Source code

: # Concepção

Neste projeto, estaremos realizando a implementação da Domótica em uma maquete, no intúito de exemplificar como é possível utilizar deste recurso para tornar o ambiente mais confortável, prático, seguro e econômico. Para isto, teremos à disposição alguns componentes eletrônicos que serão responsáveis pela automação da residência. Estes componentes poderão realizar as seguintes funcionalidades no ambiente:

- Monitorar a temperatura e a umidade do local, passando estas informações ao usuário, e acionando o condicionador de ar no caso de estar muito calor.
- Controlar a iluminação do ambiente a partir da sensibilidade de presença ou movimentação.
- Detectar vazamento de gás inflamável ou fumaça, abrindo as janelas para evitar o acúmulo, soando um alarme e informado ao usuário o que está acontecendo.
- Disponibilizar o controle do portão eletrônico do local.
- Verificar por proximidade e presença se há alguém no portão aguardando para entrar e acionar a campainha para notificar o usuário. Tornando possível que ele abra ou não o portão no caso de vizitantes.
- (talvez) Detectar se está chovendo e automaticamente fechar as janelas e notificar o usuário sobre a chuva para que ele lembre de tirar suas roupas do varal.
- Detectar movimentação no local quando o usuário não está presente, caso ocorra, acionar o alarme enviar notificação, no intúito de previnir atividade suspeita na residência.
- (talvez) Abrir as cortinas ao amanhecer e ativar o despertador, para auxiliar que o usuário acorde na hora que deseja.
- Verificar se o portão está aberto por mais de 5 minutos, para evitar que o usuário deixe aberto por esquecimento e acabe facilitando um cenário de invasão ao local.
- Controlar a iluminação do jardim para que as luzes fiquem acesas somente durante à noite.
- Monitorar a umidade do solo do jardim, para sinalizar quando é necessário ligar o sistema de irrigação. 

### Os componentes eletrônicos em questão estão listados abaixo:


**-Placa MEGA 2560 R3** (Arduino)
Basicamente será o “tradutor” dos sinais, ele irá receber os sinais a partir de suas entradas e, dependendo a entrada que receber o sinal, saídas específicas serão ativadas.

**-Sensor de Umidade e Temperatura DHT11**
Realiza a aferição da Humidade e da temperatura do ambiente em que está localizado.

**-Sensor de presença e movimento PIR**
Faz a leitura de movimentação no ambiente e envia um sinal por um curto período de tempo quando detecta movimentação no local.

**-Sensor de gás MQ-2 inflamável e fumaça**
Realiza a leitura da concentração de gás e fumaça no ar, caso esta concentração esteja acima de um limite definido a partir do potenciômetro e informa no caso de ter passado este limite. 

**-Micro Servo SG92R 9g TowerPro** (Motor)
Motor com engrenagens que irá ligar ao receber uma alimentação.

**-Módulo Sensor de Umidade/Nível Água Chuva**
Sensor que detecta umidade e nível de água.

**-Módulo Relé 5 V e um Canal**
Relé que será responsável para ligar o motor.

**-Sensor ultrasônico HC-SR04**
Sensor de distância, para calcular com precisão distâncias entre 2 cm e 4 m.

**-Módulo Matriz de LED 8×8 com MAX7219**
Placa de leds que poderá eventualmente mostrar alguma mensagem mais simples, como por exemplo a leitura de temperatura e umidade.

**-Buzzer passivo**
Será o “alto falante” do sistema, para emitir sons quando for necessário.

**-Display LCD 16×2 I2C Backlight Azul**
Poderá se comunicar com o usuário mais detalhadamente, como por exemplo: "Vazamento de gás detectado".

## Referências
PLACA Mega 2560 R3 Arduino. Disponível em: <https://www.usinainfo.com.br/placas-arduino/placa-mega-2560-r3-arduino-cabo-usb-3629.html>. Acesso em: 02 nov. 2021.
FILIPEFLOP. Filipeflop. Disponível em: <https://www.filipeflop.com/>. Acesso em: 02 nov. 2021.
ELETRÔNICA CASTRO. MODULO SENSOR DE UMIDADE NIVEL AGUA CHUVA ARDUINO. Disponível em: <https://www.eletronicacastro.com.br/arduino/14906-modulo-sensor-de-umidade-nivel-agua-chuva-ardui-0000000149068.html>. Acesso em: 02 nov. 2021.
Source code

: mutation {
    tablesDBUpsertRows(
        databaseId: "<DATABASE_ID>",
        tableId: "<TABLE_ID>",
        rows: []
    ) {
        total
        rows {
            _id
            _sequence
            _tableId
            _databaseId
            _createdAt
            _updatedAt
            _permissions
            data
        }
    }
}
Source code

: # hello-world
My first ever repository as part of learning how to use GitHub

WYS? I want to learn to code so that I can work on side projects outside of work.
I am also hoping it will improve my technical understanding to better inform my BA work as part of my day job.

— TASK TO CARRY OUT —
Taking every line of the records in turn, count the ones holding "https", and state nothing but the number.

— EXERCISE RESPONSE —
3